-- Extracted information follows --

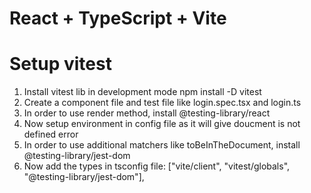 # React + TypeScript + Vite

# Setup vitest

1. Install vitest lib in development mode npm install -D vitest
2. Create a component file and test file like login.spec.tsx and login.ts
3. In order to use render method, install @testing-library/react
4. Now setup environment in config file as it will give doucment is not defined error
5. In order to use additional matchers like toBeInTheDocument, install @testing-library/jest-dom
6. Now add the types in tsconfig file: ["vite/client", "vitest/globals", "@testing-library/jest-dom"],
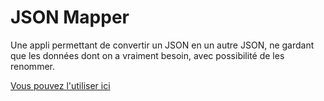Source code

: # JSON Mapper

Une appli permettant de convertir un JSON en un autre JSON, ne gardant que les données dont on a vraiment besoin, avec possibilité de les renommer.

[Vous pouvez l'utiliser ici](https://totoshampoin.github.io/JsonMapper/)
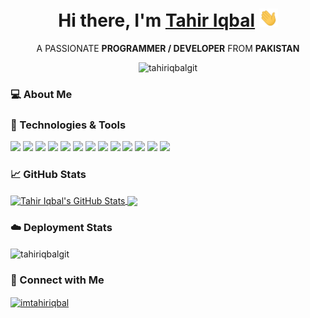 #
<h1 align="center">Hi there, I'm <a href="https://lnkd.in/eudd9-Ki">Tahir Iqbal</a> <img src="https://raw.githubusercontent.com/TahirIqbalGit/TahirIqbalGit/master/wave.gif" width="30px"></h1>
<p align="center">A PASSIONATE <b>PROGRAMMER / DEVELOPER</b> FROM <strong>PAKISTAN</strong></p>
<p align="center"> <img src="https://komarev.com/ghpvc/?username=tahiriqbalgit&label=Visitors&color=0e75b6&style=flat" alt="tahiriqbalgit" /></p>

### 💻 About Me
<!-- ![visitors](https://visitor-badge.glitch.me/badge?page_id=${your.username}.${your.repo.id}) -->
<!--
**TahirIqbalGit/TahirIqbalGit** is a ✨ _special_ ✨ repository because its `README.md` (this file) appears on your GitHub profile.

Here are some ideas to get you started:

- 🔭 I’m currently working on ...
- 🌱 I’m currently learning ...
- 👯 I’m looking to collaborate on ...
- 🤔 I’m looking for help with ...
- 💬 Ask me about ...
- 📫 How to reach me: ...
- 😄 Pronouns: ...
- ⚡ Fun fact: ...
-->

<!-- For top languages
<img align="center" src="https://github-readme-stats.vercel.app/api/top-langs/?username=TahirIqbalGit&show_icons=true&hide_border=true&&count_private=true&include_all_commits=true" /> -->
<!-- <p><img align="left" src="https://github-readme-stats.vercel.app/api/top-langs?username=tahiriqbalgit&show_icons=true&locale=en&layout=compact" alt="tahiriqbalgit" /></p> -->


### 🔧 Technologies & Tools
![](https://img.shields.io/badge/OS-Linux-informational?style=flat&logo=linux&logoColor=white&color=0e75b6)
![](https://img.shields.io/badge/Editor-PyCharm-informational?style=flat&logo=pycharm&logoColor=white&color=0e75b6)
![](https://img.shields.io/badge/Editor-Visual_Studio_Code-informational?style=flat&logo=visualstudio&logoColor=white&color=0e75b6)
![](https://img.shields.io/badge/Code-Python-informational?style=flat&logo=python&logoColor=white&color=0e75b6)
![](https://img.shields.io/badge/Code-JavaScript-informational?style=flat&logo=javascript&logoColor=white&color=0e75b6)
![](https://img.shields.io/badge/Code-Java-informational?style=flat&logo=java&logoColor=white&color=0e75b6)
![](https://img.shields.io/badge/Code-C_Language-informational?style=flat&logo=c&logoColor=white&color=0e75b6)
![](https://img.shields.io/badge/Shell-Bash-informational?style=flat&logo=gnu-bash&logoColor=white&color=0e75b6)
![](https://img.shields.io/badge/Tools-MongoDB-informational?style=flat&logo=mongodb&logoColor=white&color=0e75b6)
![](https://img.shields.io/badge/Tools-Heroku-informational?style=flat&logo=heroku&logoColor=white&color=0e75b6)
![](https://img.shields.io/badge/Tools-Kubernetes-informational?style=flat&logo=kubernetes&logoColor=white&color=0e75b6)
![](https://img.shields.io/badge/Tools-Red_Hat_OpenShift-informational?style=flat&logo=red-hat-open-shift&logoColor=white&color=0e75b6)
![](https://img.shields.io/badge/Cloud-Digital_Ocean-informational?style=flat&logo=digitalocean&logoColor=white&color=0e75b6)

<!-- <p align="left"> <a href="https://getbootstrap.com" target="_blank"> <img src="https://raw.githubusercontent.com/devicons/devicon/master/icons/bootstrap/bootstrap-plain-wordmark.svg" alt="bootstrap" width="40" height="40"/> </a> <a href="https://www.cprogramming.com/" target="_blank"> <img src="https://raw.githubusercontent.com/devicons/devicon/master/icons/c/c-original.svg" alt="c" width="40" height="40"/> </a> <a href="https://www.w3schools.com/css/" target="_blank"> <img src="https://raw.githubusercontent.com/devicons/devicon/master/icons/css3/css3-original-wordmark.svg" alt="css3" width="40" height="40"/> </a> <a href="https://www.djangoproject.com/" target="_blank"> <img src="https://raw.githubusercontent.com/devicons/devicon/master/icons/django/django-original.svg" alt="django" width="40" height="40"/> </a> <a href="https://flask.palletsprojects.com/" target="_blank"> <img src="https://www.vectorlogo.zone/logos/pocoo_flask/pocoo_flask-icon.svg" alt="flask" width="40" height="40"/> </a> <a href="https://git-scm.com/" target="_blank"> <img src="https://www.vectorlogo.zone/logos/git-scm/git-scm-icon.svg" alt="git" width="40" height="40"/> </a> <a href="https://heroku.com" target="_blank"> <img src="https://www.vectorlogo.zone/logos/heroku/heroku-icon.svg" alt="heroku" width="40" height="40"/> </a> <a href="https://www.w3.org/html/" target="_blank"> <img src="https://raw.githubusercontent.com/devicons/devicon/master/icons/html5/html5-original-wordmark.svg" alt="html5" width="40" height="40"/> </a> <a href="https://www.java.com" target="_blank"> <img src="https://raw.githubusercontent.com/devicons/devicon/master/icons/java/java-original.svg" alt="java" width="40" height="40"/> </a> <a href="https://developer.mozilla.org/en-US/docs/Web/JavaScript" target="_blank"> <img src="https://raw.githubusercontent.com/devicons/devicon/master/icons/javascript/javascript-original.svg" alt="javascript" width="40" height="40"/> </a> <a href="https://www.linux.org/" target="_blank"> <img src="https://raw.githubusercontent.com/devicons/devicon/master/icons/linux/linux-original.svg" alt="linux" width="40" height="40"/> </a> <a href="https://www.mongodb.com/" target="_blank"> <img src="https://raw.githubusercontent.com/devicons/devicon/master/icons/mongodb/mongodb-original-wordmark.svg" alt="mongodb" width="40" height="40"/> </a> <a href="https://www.mysql.com/" target="_blank"> <img src="https://raw.githubusercontent.com/devicons/devicon/master/icons/mysql/mysql-original-wordmark.svg" alt="mysql" width="40" height="40"/> </a> <a href="https://opencv.org/" target="_blank"> <img src="https://www.vectorlogo.zone/logos/opencv/opencv-icon.svg" alt="opencv" width="40" height="40"/> </a> <a href="https://www.postgresql.org" target="_blank"> <img src="https://raw.githubusercontent.com/devicons/devicon/master/icons/postgresql/postgresql-original-wordmark.svg" alt="postgresql" width="40" height="40"/> </a> <a href="https://postman.com" target="_blank"> <img src="https://www.vectorlogo.zone/logos/getpostman/getpostman-icon.svg" alt="postman" width="40" height="40"/> </a> <a href="https://www.python.org" target="_blank"> <img src="https://raw.githubusercontent.com/devicons/devicon/master/icons/python/python-original.svg" alt="python" width="40" height="40"/> </a> <a href="https://reactjs.org/" target="_blank"> <img src="https://raw.githubusercontent.com/devicons/devicon/master/icons/react/react-original-wordmark.svg" alt="react" width="40" height="40"/> </a> <a href="https://scikit-learn.org/" target="_blank"> <img src="https://upload.wikimedia.org/wikipedia/commons/0/05/Scikit_learn_logo_small.svg" alt="scikit_learn" width="40" height="40"/> </a> <a href="https://www.tensorflow.org" target="_blank"> <img src="https://www.vectorlogo.zone/logos/tensorflow/tensorflow-icon.svg" alt="tensorflow" width="40" height="40"/> </a> </p> -->

### &#x1f4c8; GitHub Stats
<!-- <img height="180em" src="https://github-readme-stats.vercel.app/api?username=TahirIqbalGit&show_icons=true&hide_border=true&&count_private=true&include_all_commits=true" /> -->
<!-- <p>&nbsp;<img align="center" src="https://github-readme-stats.vercel.app/api?username=tahiriqbalgit&show_icons=true&locale=en" alt="tahiriqbalgit" /></p> -->
<a href="https://github.com/TahirIqbalGit">
  <img align="center" src="https://github-readme-stats.vercel.app/api?username=TahirIqbalGit&show_icons=true&line_height=27&count_private=true&title_color=ffffff&text_color=c9cacc&icon_color=0e75b6&bg_color=1d1f21" alt="Tahir Iqbal's GitHub Stats" />
<a href="https://github.com/TahirIqbalGit">
  <img align="center" src="https://github-readme-stats.vercel.app/api/top-langs/?username=TahirIqbalGit&title_color=ffffff&text_color=c9cacc&icon_color=0e75b6&bg_color=1d1f21&langs_count=3" />
</a>

### ☁️ Deployment Stats
<p><img align="center" src="https://github-readme-streak-stats.herokuapp.com/?user=tahiriqbalgit&title_color=ffffff&text_color=c9cacc&icon_color=0e75b6&bg_color=1d1f21" alt="tahiriqbalgit" /></p>

<h3 align="left">🔗 Connect with Me</h3>
<p align="left">
<a href="https://linkedin.com/in/imtahiriqbal" target="blank"><img align="center" src="https://raw.githubusercontent.com/rahuldkjain/github-profile-readme-generator/master/src/images/icons/Social/linked-in-alt.svg" alt="imtahiriqbal" height="30" width="40" /></a>
</p>
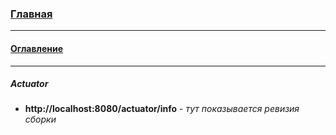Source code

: ### [Главная](../README.md)
***
#### [Оглавление](main.md)
***
##### Actuator
- **http://localhost:8080/actuator/info** - *тут показывается ревизия сборки*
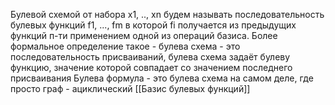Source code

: Булевой схемой от набора x1, .., xn будем называть последовательность булевых функций f1, ..., fm в которой fi получается из предыдущих функций п-ти применением одной из операций базиса.
	Более формальное определение такое - булева схема - это последовательность присваиваний, булева схема задаёт булеву функцию, значение которой совпадает со значением последнего присваивания
	Булева формула - это булева схема на самом деле, где просто граф - ациклический
[[Базис булевых функций]]
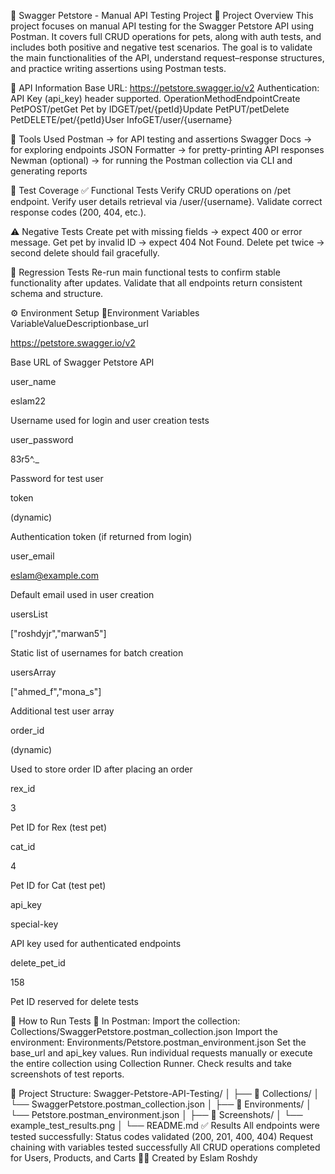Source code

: 🐾 Swagger Petstore - Manual API Testing Project
📌 Project Overview
This project focuses on manual API testing for the Swagger Petstore API using Postman.
It covers full CRUD operations for pets, along with auth tests, and includes both positive and negative test scenarios.
The goal is to validate the main functionalities of the API, understand request–response structures, and practice writing assertions using Postman tests.



🔗 API Information
Base URL: https://petstore.swagger.io/v2
Authentication: API Key (api_key) header supported.
OperationMethodEndpointCreate PetPOST/petGet Pet by IDGET/pet/{petId}Update PetPUT/petDelete PetDELETE/pet/{petId}User InfoGET/user/{username}




🧪 Tools Used
Postman → for API testing and assertions
Swagger Docs → for exploring endpoints
JSON Formatter → for pretty-printing API responses
Newman (optional) → for running the Postman collection via CLI and generating reports




🧩 Test Coverage
✅ Functional Tests
Verify CRUD operations on /pet endpoint.
Verify user details retrieval via /user/{username}.
Validate correct response codes (200, 404, etc.).

⚠️ Negative Tests
Create pet with missing fields → expect 400 or error message.
Get pet by invalid ID → expect 404 Not Found.
Delete pet twice → second delete should fail gracefully.

🔁 Regression Tests
Re-run main functional tests to confirm stable functionality after updates.
Validate that all endpoints return consistent schema and structure.




⚙️ Environment Setup
🔸Environment Variables
VariableValueDescriptionbase_url





https://petstore.swagger.io/v2





Base URL of Swagger Petstore API





user_name





eslam22





Username used for login and user creation tests





user_password





83r5^._





Password for test user





token





(dynamic)





Authentication token (if returned from login)





user_email





eslam@example.com





Default email used in user creation





usersList





["roshdyjr","marwan5"]





Static list of usernames for batch creation





usersArray





["ahmed_f","mona_s"]





Additional test user array





order_id





(dynamic)





Used to store order ID after placing an order





rex_id





3





Pet ID for Rex (test pet)





cat_id





4





Pet ID for Cat (test pet)





api_key





special-key





API key used for authenticated endpoints





delete_pet_id





158





Pet ID reserved for delete tests






🚀 How to Run Tests
🧭 In Postman:
Import the collection:
 Collections/SwaggerPetstore.postman_collection.json
Import the environment:
 Environments/Petstore.postman_environment.json
Set the base_url and api_key values.
Run individual requests manually or execute the entire collection using Collection Runner.
Check results and take screenshots of test reports.

📂 Project Structure:
Swagger-Petstore-API-Testing/
│
├── 📁 Collections/
│ └── SwaggerPetstore.postman_collection.json
│
├── 📁 Environments/
│ └── Petstore.postman_environment.json
│
├── 📁 Screenshots/
│ └── example_test_results.png
│
└── README.md
✅ Results
All endpoints were tested successfully:
Status codes validated (200, 201, 400, 404)
Request chaining with variables tested successfully
All CRUD operations completed for Users, Products, and Carts
🧑‍💻 Created by Eslam Roshdy
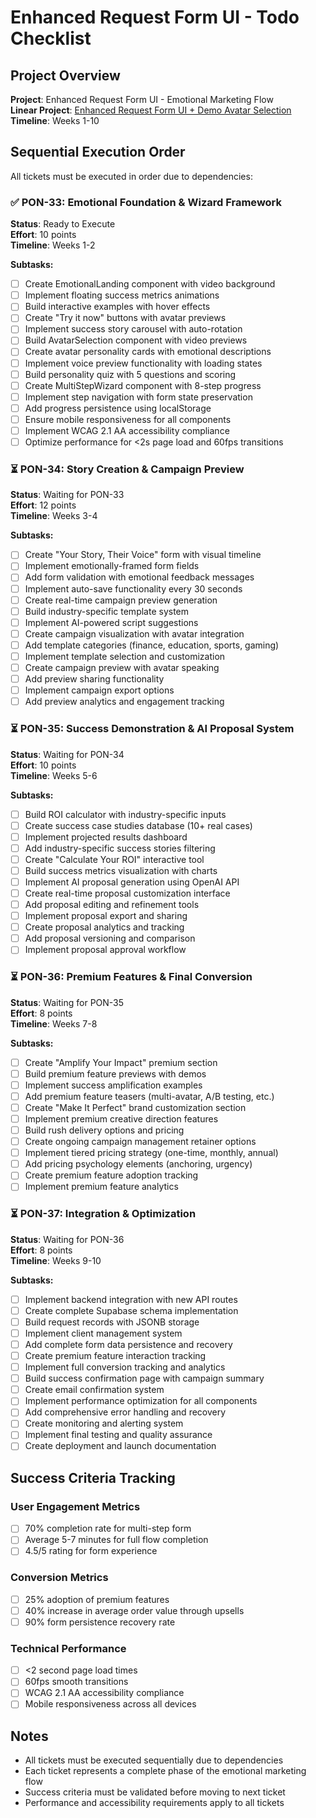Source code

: # Enhanced Request Form UI - Todo Checklist

## Project Overview
**Project**: Enhanced Request Form UI - Emotional Marketing Flow  
**Linear Project**: [Enhanced Request Form UI + Demo Avatar Selection](https://linear.app/metresearch/project/enhanced-request-form-ui-demo-avatar-selection-6324a916e37a)  
**Timeline**: Weeks 1-10  

## Sequential Execution Order
All tickets must be executed in order due to dependencies:

### ✅ PON-33: Emotional Foundation & Wizard Framework
**Status**: Ready to Execute  
**Effort**: 10 points  
**Timeline**: Weeks 1-2  

**Subtasks:**
- [ ] Create EmotionalLanding component with video background
- [ ] Implement floating success metrics animations
- [ ] Build interactive examples with hover effects
- [ ] Create "Try it now" buttons with avatar previews
- [ ] Implement success story carousel with auto-rotation
- [ ] Build AvatarSelection component with video previews
- [ ] Create avatar personality cards with emotional descriptions
- [ ] Implement voice preview functionality with loading states
- [ ] Build personality quiz with 5 questions and scoring
- [ ] Create MultiStepWizard component with 8-step progress
- [ ] Implement step navigation with form state preservation
- [ ] Add progress persistence using localStorage
- [ ] Ensure mobile responsiveness for all components
- [ ] Implement WCAG 2.1 AA accessibility compliance
- [ ] Optimize performance for <2s page load and 60fps transitions

### ⏳ PON-34: Story Creation & Campaign Preview
**Status**: Waiting for PON-33  
**Effort**: 12 points  
**Timeline**: Weeks 3-4  

**Subtasks:**
- [ ] Create "Your Story, Their Voice" form with visual timeline
- [ ] Implement emotionally-framed form fields
- [ ] Add form validation with emotional feedback messages
- [ ] Implement auto-save functionality every 30 seconds
- [ ] Create real-time campaign preview generation
- [ ] Build industry-specific template system
- [ ] Implement AI-powered script suggestions
- [ ] Create campaign visualization with avatar integration
- [ ] Add template categories (finance, education, sports, gaming)
- [ ] Implement template selection and customization
- [ ] Create campaign preview with avatar speaking
- [ ] Add preview sharing functionality
- [ ] Implement campaign export options
- [ ] Add preview analytics and engagement tracking

### ⏳ PON-35: Success Demonstration & AI Proposal System
**Status**: Waiting for PON-34  
**Effort**: 10 points  
**Timeline**: Weeks 5-6  

**Subtasks:**
- [ ] Build ROI calculator with industry-specific inputs
- [ ] Create success case studies database (10+ real cases)
- [ ] Implement projected results dashboard
- [ ] Add industry-specific success stories filtering
- [ ] Create "Calculate Your ROI" interactive tool
- [ ] Build success metrics visualization with charts
- [ ] Implement AI proposal generation using OpenAI API
- [ ] Create real-time proposal customization interface
- [ ] Add proposal editing and refinement tools
- [ ] Implement proposal export and sharing
- [ ] Create proposal analytics and tracking
- [ ] Add proposal versioning and comparison
- [ ] Implement proposal approval workflow

### ⏳ PON-36: Premium Features & Final Conversion
**Status**: Waiting for PON-35  
**Effort**: 8 points  
**Timeline**: Weeks 7-8  

**Subtasks:**
- [ ] Create "Amplify Your Impact" premium section
- [ ] Build premium feature previews with demos
- [ ] Implement success amplification examples
- [ ] Add premium feature teasers (multi-avatar, A/B testing, etc.)
- [ ] Create "Make It Perfect" brand customization section
- [ ] Implement premium creative direction features
- [ ] Build rush delivery options and pricing
- [ ] Create ongoing campaign management retainer options
- [ ] Implement tiered pricing strategy (one-time, monthly, annual)
- [ ] Add pricing psychology elements (anchoring, urgency)
- [ ] Create premium feature adoption tracking
- [ ] Implement premium feature analytics

### ⏳ PON-37: Integration & Optimization
**Status**: Waiting for PON-36  
**Effort**: 8 points  
**Timeline**: Weeks 9-10  

**Subtasks:**
- [ ] Implement backend integration with new API routes
- [ ] Create complete Supabase schema implementation
- [ ] Build request records with JSONB storage
- [ ] Implement client management system
- [ ] Add complete form data persistence and recovery
- [ ] Create premium feature interaction tracking
- [ ] Implement full conversion tracking and analytics
- [ ] Build success confirmation page with campaign summary
- [ ] Create email confirmation system
- [ ] Implement performance optimization for all components
- [ ] Add comprehensive error handling and recovery
- [ ] Create monitoring and alerting system
- [ ] Implement final testing and quality assurance
- [ ] Create deployment and launch documentation

## Success Criteria Tracking

### User Engagement Metrics
- [ ] 70% completion rate for multi-step form
- [ ] Average 5-7 minutes for full flow completion
- [ ] 4.5/5 rating for form experience

### Conversion Metrics
- [ ] 25% adoption of premium features
- [ ] 40% increase in average order value through upsells
- [ ] 90% form persistence recovery rate

### Technical Performance
- [ ] <2 second page load times
- [ ] 60fps smooth transitions
- [ ] WCAG 2.1 AA accessibility compliance
- [ ] Mobile responsiveness across all devices

## Notes
- All tickets must be executed sequentially due to dependencies
- Each ticket represents a complete phase of the emotional marketing flow
- Success criteria must be validated before moving to next ticket
- Performance and accessibility requirements apply to all tickets 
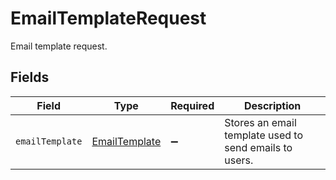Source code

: # EmailTemplateRequest

Email template request.


## Fields

| Field                                                  | Type                                                   | Required                                               | Description                                            |
| ------------------------------------------------------ | ------------------------------------------------------ | ------------------------------------------------------ | ------------------------------------------------------ |
| `emailTemplate`                                        | [EmailTemplate](../../models/shared/emailtemplate.md)  | :heavy_minus_sign:                                     | Stores an email template used to send emails to users. |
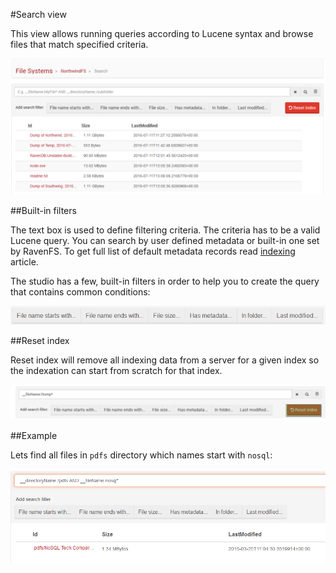 ﻿#Search view

This view allows running queries according to Lucene syntax and browse files that match specified criteria.

![Figure 1. Studio. Search view](images/search-view.png)  

##Built-in filters

The text box is used to define filtering criteria. The criteria has to be a valid Lucene query. You can search by 
user defined metadata or built-in one set by RavenFS. To get full list of default metadata records read [indexing](../indexing) article.

The studio has a few, built-in filters in order to help you to create the query that contains common conditions:

![Figure 2. Studio. Search view. Filters](images/search-view-filters.png)

##Reset index

Reset index will remove all indexing data from a server for a given index so the indexation can start from scratch for that index.

![Figure 3. Studio. Search view. Reset Index](images/search-view-reset-index.png)

##Example

Lets find all files in `pdfs` directory which names start with `nosql`:

![Figure 4. Studio. Search view. Example](images/search-view-example.png)

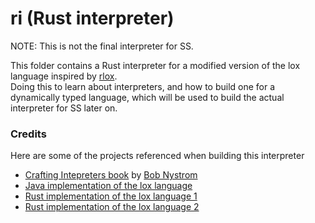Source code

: # ri (Rust interpreter)
NOTE: This is not the final interpreter for SS.

This folder contains a Rust interpreter for a modified version of the lox language inspired by [rlox](https://github.com/julioolvr/rlox).  
Doing this to learn about interpreters, and how to build one for a dynamically typed language, which will be used to build the actual interpreter for SS later on.

<!-- @todo add instructions on how to run -->


### Credits
Here are some of the projects referenced when building this interpreter
- [Crafting Intepreters book](https://craftinginterpreters.com/) by [Bob Nystrom](https://github.com/munificent)
- [Java implementation of the lox language](https://github.com/munificent/craftinginterpreters/tree/master/java/com/craftinginterpreters/lox)
- [Rust implementation of the lox language 1](https://github.com/julioolvr/rlox)
- [Rust implementation of the lox language 2](https://github.com/epellis/rlox/)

-- Extracted information concluded --

Task
An exact copy is needed of the lines from the one containing "lox language 1](https://github.com/julioolvr/rlox)" through the end of the records.

Response
- [Rust implementation of the lox language 1](https://github.com/julioolvr/rlox)
- [Rust implementation of the lox language 2](https://github.com/epellis/rlox/)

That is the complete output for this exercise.